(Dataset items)
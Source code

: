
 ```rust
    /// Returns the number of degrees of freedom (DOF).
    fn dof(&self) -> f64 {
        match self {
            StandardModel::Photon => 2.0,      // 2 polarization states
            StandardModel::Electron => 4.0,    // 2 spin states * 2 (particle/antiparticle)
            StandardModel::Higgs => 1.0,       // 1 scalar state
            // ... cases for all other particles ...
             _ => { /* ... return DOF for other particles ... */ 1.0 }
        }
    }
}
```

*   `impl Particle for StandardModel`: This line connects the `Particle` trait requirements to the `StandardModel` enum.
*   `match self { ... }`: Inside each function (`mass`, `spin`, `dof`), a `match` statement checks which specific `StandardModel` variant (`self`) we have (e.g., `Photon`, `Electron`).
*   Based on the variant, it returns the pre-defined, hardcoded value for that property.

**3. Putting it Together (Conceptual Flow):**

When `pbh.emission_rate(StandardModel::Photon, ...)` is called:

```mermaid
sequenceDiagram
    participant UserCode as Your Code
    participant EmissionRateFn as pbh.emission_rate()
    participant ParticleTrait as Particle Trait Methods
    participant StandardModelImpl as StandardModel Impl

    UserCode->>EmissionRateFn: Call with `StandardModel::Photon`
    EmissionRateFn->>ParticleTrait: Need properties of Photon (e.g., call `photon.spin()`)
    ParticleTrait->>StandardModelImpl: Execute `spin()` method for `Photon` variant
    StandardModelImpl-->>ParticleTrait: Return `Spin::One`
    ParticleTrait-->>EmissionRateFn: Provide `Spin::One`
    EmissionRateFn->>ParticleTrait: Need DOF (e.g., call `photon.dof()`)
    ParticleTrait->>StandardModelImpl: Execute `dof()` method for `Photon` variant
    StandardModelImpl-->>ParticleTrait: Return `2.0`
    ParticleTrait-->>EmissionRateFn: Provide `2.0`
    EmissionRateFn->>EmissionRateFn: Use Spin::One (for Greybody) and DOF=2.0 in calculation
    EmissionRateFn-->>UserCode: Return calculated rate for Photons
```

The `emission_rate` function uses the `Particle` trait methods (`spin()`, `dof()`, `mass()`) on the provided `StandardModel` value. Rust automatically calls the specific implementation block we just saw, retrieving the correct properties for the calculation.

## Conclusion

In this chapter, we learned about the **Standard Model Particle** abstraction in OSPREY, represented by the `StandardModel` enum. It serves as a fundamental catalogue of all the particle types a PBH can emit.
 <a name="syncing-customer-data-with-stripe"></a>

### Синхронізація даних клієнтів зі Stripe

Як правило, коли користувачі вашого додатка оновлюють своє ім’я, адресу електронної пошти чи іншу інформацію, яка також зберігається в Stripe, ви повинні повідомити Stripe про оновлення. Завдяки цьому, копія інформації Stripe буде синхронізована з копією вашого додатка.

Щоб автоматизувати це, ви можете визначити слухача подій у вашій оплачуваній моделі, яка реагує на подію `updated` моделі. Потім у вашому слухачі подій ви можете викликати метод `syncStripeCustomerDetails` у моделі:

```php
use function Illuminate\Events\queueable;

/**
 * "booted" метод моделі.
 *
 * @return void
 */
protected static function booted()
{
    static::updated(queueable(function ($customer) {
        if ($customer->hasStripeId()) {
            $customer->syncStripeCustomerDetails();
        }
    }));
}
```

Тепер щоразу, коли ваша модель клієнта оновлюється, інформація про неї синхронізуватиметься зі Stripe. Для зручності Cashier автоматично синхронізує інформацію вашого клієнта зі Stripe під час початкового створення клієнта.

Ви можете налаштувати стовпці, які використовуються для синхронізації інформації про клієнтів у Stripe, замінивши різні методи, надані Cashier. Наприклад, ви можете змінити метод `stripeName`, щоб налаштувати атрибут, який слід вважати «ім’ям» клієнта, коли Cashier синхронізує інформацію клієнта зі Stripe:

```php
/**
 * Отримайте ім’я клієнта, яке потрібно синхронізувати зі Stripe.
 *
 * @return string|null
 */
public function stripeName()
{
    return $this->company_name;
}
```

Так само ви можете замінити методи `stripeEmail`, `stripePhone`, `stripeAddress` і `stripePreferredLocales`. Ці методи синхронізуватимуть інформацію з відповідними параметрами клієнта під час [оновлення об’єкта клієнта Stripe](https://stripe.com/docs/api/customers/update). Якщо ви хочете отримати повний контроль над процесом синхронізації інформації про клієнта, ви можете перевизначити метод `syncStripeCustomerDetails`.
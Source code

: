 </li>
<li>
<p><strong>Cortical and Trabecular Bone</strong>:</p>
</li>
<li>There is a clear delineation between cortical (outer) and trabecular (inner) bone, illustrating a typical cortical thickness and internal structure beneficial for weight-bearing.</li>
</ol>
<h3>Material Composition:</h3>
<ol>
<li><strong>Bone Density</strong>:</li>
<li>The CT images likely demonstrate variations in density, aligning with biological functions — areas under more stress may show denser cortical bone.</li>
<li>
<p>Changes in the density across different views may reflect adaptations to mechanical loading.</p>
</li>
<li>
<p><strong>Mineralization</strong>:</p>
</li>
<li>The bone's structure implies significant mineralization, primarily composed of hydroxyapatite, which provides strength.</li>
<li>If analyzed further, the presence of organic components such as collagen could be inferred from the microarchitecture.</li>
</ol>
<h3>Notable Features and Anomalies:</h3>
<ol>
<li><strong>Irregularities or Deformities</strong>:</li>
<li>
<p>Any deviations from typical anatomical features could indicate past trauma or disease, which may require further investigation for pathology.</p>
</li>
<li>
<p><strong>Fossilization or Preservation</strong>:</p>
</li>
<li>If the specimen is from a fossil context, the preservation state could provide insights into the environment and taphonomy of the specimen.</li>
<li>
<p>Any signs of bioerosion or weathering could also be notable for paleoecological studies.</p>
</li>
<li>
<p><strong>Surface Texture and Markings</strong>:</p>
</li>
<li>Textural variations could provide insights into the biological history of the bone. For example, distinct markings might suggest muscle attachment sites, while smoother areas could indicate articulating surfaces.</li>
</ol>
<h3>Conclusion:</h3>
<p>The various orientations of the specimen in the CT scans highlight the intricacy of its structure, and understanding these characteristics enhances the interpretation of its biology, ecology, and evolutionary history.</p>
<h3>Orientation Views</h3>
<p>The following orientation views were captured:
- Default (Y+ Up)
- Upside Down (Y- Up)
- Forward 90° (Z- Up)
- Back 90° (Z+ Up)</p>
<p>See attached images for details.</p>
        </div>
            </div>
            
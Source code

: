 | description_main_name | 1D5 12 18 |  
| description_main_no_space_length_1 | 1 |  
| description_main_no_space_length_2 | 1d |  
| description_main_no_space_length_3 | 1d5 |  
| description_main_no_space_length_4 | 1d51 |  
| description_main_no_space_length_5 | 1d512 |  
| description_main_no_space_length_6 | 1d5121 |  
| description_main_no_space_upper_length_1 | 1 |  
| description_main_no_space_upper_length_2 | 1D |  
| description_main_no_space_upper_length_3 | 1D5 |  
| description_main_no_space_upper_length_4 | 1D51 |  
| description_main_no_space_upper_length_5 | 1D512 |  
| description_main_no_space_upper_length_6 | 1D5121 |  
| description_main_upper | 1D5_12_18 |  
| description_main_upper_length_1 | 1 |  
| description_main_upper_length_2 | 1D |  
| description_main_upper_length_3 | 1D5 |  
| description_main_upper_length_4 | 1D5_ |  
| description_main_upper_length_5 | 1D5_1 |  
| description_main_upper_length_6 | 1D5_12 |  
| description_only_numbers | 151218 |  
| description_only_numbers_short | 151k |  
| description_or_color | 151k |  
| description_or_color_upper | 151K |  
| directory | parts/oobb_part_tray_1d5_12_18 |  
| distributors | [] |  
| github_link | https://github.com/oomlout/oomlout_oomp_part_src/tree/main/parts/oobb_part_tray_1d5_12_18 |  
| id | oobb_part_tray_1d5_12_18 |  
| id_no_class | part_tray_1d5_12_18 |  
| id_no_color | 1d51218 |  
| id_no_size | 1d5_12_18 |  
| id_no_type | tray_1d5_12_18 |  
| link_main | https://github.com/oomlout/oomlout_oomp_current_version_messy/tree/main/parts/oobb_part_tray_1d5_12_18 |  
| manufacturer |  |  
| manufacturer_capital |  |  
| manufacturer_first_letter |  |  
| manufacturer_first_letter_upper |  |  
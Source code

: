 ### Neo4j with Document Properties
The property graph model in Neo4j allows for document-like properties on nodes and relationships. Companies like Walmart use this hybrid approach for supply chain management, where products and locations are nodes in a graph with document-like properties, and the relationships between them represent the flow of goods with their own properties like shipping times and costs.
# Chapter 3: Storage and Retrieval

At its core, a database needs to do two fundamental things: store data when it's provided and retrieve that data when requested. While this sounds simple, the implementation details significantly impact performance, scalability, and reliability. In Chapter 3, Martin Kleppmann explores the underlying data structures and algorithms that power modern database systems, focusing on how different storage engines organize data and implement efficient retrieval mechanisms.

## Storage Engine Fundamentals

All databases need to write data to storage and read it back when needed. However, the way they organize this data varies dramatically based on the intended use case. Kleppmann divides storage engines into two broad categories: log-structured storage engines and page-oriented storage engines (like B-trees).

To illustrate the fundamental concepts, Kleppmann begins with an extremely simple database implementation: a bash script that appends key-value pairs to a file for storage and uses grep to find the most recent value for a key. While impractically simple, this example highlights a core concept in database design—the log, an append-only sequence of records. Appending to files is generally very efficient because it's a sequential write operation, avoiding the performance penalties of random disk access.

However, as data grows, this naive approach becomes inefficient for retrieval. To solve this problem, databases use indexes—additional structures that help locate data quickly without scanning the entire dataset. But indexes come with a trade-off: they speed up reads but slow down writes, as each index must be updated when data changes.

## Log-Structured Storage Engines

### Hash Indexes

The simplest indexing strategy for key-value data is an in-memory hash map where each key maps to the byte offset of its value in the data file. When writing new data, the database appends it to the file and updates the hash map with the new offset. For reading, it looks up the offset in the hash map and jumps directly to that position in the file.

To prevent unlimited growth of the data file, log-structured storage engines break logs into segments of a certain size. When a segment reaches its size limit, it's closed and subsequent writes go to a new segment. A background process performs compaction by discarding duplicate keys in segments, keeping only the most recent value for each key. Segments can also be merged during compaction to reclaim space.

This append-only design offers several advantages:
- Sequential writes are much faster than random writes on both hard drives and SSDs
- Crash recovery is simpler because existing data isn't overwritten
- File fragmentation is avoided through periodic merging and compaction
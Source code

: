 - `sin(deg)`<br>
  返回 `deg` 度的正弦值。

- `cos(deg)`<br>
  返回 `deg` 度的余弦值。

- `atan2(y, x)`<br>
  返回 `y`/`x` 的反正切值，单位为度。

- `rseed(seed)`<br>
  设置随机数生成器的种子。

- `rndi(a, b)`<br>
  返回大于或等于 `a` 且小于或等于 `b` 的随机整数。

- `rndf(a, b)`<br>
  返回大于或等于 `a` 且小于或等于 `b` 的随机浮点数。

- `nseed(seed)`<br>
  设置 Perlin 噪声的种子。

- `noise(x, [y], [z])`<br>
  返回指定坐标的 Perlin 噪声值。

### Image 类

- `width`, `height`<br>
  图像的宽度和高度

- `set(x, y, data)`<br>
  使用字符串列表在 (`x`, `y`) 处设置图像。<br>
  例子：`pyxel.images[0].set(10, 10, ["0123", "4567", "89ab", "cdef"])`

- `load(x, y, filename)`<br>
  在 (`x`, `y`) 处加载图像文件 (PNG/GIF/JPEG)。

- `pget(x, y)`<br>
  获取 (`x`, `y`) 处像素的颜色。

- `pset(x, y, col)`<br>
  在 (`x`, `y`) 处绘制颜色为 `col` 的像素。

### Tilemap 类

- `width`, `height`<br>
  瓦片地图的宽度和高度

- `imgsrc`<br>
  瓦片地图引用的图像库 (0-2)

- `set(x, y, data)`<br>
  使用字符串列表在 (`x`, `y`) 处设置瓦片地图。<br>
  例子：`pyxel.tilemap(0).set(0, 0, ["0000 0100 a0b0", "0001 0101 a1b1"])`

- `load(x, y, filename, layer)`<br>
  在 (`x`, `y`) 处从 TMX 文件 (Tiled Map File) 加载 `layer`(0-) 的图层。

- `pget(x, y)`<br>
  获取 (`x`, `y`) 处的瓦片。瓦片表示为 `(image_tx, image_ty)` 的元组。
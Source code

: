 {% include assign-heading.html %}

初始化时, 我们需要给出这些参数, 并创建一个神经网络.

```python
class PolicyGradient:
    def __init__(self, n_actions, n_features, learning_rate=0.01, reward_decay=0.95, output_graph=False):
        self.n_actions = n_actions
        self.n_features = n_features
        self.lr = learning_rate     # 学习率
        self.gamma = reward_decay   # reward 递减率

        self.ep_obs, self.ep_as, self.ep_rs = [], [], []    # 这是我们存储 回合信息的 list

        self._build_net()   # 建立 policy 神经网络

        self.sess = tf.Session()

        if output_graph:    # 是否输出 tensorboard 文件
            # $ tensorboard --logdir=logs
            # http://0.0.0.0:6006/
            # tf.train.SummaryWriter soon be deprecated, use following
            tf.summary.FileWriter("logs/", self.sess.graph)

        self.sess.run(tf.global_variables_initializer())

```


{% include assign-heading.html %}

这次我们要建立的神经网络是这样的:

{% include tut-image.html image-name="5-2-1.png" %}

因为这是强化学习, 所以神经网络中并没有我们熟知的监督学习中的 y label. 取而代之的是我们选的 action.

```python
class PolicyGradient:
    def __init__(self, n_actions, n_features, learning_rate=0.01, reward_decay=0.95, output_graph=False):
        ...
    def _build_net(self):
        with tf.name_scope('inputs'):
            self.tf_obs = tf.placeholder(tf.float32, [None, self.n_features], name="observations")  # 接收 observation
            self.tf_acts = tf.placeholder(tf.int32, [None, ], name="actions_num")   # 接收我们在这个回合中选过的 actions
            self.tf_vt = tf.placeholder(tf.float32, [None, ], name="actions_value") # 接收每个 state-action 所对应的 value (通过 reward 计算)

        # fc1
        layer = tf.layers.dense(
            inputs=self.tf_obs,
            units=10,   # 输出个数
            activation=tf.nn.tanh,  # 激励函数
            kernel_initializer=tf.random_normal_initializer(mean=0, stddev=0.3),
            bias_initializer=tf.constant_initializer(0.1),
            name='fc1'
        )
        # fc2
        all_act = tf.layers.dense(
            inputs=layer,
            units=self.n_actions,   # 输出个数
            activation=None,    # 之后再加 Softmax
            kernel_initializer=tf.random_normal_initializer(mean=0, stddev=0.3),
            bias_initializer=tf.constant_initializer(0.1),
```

** WHAT IS REQUIRED **
Determine the number of lines in these entries that contain the word "pyxel", and write only that number.

** OUTPUT OF THE EXERCISE **
2